Wausau Event Focuses on Impact of Homicide on Victims' Families
Rasmussen College adjunct instructor and 22-year Green Bay police veteran, Mike Knetzger, addressed a packed house at the Wausau campus on Oct. 29 when he shared the story of his daughter, Ashley, who was killed by a drunk driver in 2008.
Ashley and her friend Talhia Heroux were 18 years old when convicted drunk driver Anrietta Geske—driving in excess of 80 mph—slammed into the side of Heroux’s Buick on that fateful night six years ago. Both girls in the Buick died. Geske was convicted of five charges—including two counts of first-degree reckless homicide—and was sentenced to 80 years in the Wisconsin State Prison system.

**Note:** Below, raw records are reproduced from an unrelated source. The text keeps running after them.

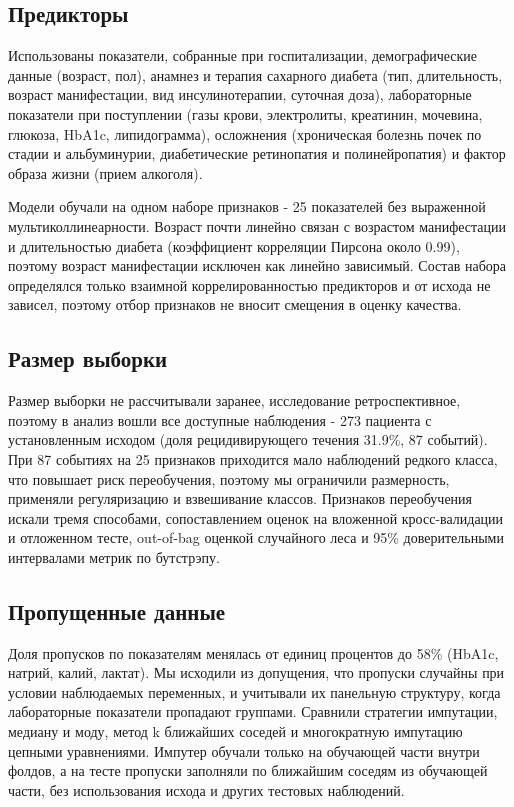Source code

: \documentclass[pdflatex,sn-basic,Numbered]{sn-jnl}
\begin{document}
\subsection{Предикторы}\label{subsec2_4}

Использованы показатели, собранные при госпитализации, демографические данные (возраст, пол), анамнез и терапия сахарного диабета (тип, длительность, возраст манифестации, вид инсулинотерапии, суточная доза), лабораторные показатели при поступлении (газы крови, электролиты, креатинин, мочевина, глюкоза, HbA1c, липидограмма), осложнения (хроническая болезнь почек по стадии и альбуминурии, диабетические ретинопатия и полинейропатия) и фактор образа жизни (прием алкоголя).

Модели обучали на одном наборе признаков - 25 показателей без выраженной мультиколлинеарности. Возраст почти линейно связан с возрастом манифестации и длительностью диабета (коэффициент корреляции Пирсона около 0.99), поэтому возраст манифестации исключен как линейно зависимый. Состав набора определялся только взаимной коррелированностью предикторов и от исхода не зависел, поэтому отбор признаков не вносит смещения в оценку качества.

\subsection{Размер выборки}\label{subsec2_5}

Размер выборки не рассчитывали заранее, исследование ретроспективное, поэтому в анализ вошли все доступные наблюдения - 273 пациента с установленным исходом (доля рецидивирующего течения 31.9\%, 87 событий). При 87 событиях на 25 признаков приходится мало наблюдений редкого класса, что повышает риск переобучения, поэтому мы ограничили размерность, применяли регуляризацию и взвешивание классов. Признаков переобучения искали тремя способами, сопоставлением оценок на вложенной кросс-валидации и отложенном тесте, out-of-bag оценкой случайного леса и 95\% доверительными интервалами метрик по бутстрэпу.

\subsection{Пропущенные данные}\label{subsec2_6}

Доля пропусков по показателям менялась от единиц процентов до 58\% (HbA1c, натрий, калий, лактат). Мы исходили из допущения, что пропуски случайны при условии наблюдаемых переменных, и учитывали их панельную структуру, когда лабораторные показатели пропадают группами. Сравнили стратегии импутации, медиану и моду, метод k ближайших соседей и многократную импутацию цепными уравнениями. Импутер обучали только на обучающей части внутри фолдов, а на тесте пропуски заполняли по ближайшим соседям из обучающей части, без использования исхода и других тестовых наблюдений.
\end{document}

Knetzger has shared Ashley’s story with more than 2,000 communities around the country, including high schools, community groups and law enforcement organizations. He shares her story in hopes of putting a stop to violent crimes and to motivate other law enforcement officers to continue making a difference in the lives of others.

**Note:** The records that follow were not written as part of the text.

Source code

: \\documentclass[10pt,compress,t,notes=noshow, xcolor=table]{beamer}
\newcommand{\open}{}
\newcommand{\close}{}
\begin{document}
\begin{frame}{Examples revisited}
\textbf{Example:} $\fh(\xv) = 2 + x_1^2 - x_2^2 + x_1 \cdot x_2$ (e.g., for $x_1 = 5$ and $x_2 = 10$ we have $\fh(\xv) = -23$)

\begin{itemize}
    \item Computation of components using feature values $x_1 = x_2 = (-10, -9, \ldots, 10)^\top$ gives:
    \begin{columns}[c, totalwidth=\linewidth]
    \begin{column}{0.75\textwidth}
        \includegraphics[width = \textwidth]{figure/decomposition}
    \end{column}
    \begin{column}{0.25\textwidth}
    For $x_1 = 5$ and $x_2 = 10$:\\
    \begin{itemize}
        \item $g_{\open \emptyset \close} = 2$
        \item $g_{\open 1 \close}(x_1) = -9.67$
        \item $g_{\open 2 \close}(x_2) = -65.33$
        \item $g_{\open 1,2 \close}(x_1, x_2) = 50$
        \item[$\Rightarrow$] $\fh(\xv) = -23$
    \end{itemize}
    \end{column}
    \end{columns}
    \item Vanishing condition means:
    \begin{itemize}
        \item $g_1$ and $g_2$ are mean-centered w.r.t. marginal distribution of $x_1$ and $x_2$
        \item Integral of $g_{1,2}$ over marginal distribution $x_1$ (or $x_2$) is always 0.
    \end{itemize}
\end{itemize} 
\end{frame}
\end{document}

“He sees that as one of his purposes in life—for change and community impact,” said Shauna Froelich, justice studies program coordinator at the Green Bay campus.
Knetzger’s presentation drew police and probation officers, justice studies and healthcare students, community members from the Marathon County Alcohol and Other Drug Partnership Council (AOD) and youth from the Marathon County restorative justice program. Froelich was really happy to see the youth justice program bring minors with traffic violations to the event.

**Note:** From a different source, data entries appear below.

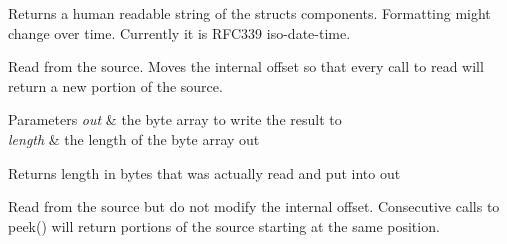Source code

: Returns a human readable string of the struct\textquotesingle{}s components. Formatting might change over time. Currently it is R\+F\+C339 \textquotesingle{}iso-\/date-\/time\textquotesingle{}.

Read from the source. Moves the internal offset so that every call to read will return a new portion of the source.


\begin{DoxyParams}{Parameters}
{\em out} & the byte array to write the result to \\
\hline
{\em length} & the length of the byte array out \\
\hline
\end{DoxyParams}
\begin{DoxyReturn}{Returns}
length in bytes that was actually read and put into out
\end{DoxyReturn}
Read from the source but do not modify the internal offset. Consecutive calls to peek() will return portions of the source starting at the same position.


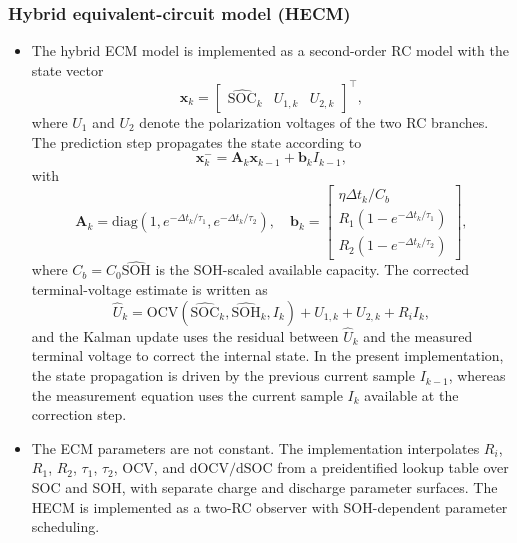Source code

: \documentclass[review]{elsarticle}
\begin{document}
\subsubsection{Hybrid equivalent-circuit model (HECM)}
\begin{itemize}[leftmargin=*]
    \item The hybrid ECM model is implemented as a second-order RC model with the state vector
    \begin{equation}
        \mathbf{x}_k = \begin{bmatrix}\widehat{\mathrm{SOC}}_k & U_{1,k} & U_{2,k}\end{bmatrix}^{\top},
        \label{eq:ecm_state}
    \end{equation}
    where $U_1$ and $U_2$ denote the polarization voltages of the two RC branches. The prediction step propagates the state according to
    \begin{equation}
        \mathbf{x}_{k}^{-}=\mathbf{A}_k \mathbf{x}_{k-1}+\mathbf{b}_k I_{k-1},
        \label{eq:ecm_prediction}
    \end{equation}
    with
    \begin{equation}
        \mathbf{A}_k=\mathrm{diag}\!\left(1,e^{-\Delta t_k/\tau_1},e^{-\Delta t_k/\tau_2}\right),
        \quad
        \mathbf{b}_k=
        \begin{bmatrix}
            \eta \Delta t_k / C_b \\
            R_1\!\left(1-e^{-\Delta t_k/\tau_1}\right) \\
            R_2\!\left(1-e^{-\Delta t_k/\tau_2}\right)
        \end{bmatrix},
        \label{eq:ecm_ab}
    \end{equation}
    where $C_b=C_0 \widehat{\mathrm{SOH}}$ is the SOH-scaled available capacity. The corrected terminal-voltage estimate is written as
    \begin{equation}
        \widehat{U}_k = \mathrm{OCV}(\widehat{\mathrm{SOC}}_k,\widehat{\mathrm{SOH}}_k,I_k) + U_{1,k} + U_{2,k} + R_i I_k,
        \label{eq:ecm_voltage}
    \end{equation}
    and the Kalman update uses the residual between $\widehat{U}_k$ and the measured terminal voltage to correct the internal state. In the present implementation, the state propagation is driven by the previous current sample $I_{k-1}$, whereas the measurement equation uses the current sample $I_k$ available at the correction step.
    \item The ECM parameters are not constant. The implementation interpolates $R_i$, $R_1$, $R_2$, $\tau_1$, $\tau_2$, $\mathrm{OCV}$, and $\mathrm{dOCV}/\mathrm{dSOC}$ from a preidentified lookup table over SOC and SOH, with separate charge and discharge parameter surfaces. The HECM is implemented as a two-RC observer with SOH-dependent parameter scheduling.
\end{itemize}
\end{document}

The first part of Knetzger’s 3-hour presentation was primarily focused on the loss of his daughter, going through the 911 calls, the impact it had on his family, counseling and how he came back to serve as an officer.
Knetzger shared how he wanted to retire on disability due to the building stress and emotional pain. His counselor asked him the simple question: “What would Ashley want you to do?” Knetzger knew his daughter would want him to continue making an impact on the community so he returned to work 30 days after her death.
The second portion of his presentation focused on examining ethics and how to protect and serve a community. This portion of the presentation was more focused on law enforcement, but Knetzger made it a point to acknowledge the importance of everyone in the community coming together to protect one another and value life.
“The officers who investigated the crash that killed Ashley made a difference and allowed for justice,” Knetzger said. “The prosecution fought for us and prevailed. Justice does not bring Ashley back, but if we, the police, don’t fight for victims and speak for their loved ones, then nobody will. I have experienced the difference that police officers can make.”
Rasmussen College decided to feature Knetzger’s presentation at all three Wisconsin campuses due to the poignancy of the message. Froelich’s hope is that attendees will hear about his tragedy, but also his personal growth and journey to serve again as a police officer.
The college hoped it would attract a diverse group, and knew that anyone who sat and listened to his story would be impacted.
“For law enforcement students, we wanted them to think about why they are choosing to serve. The answer is to help others,” Froelich said.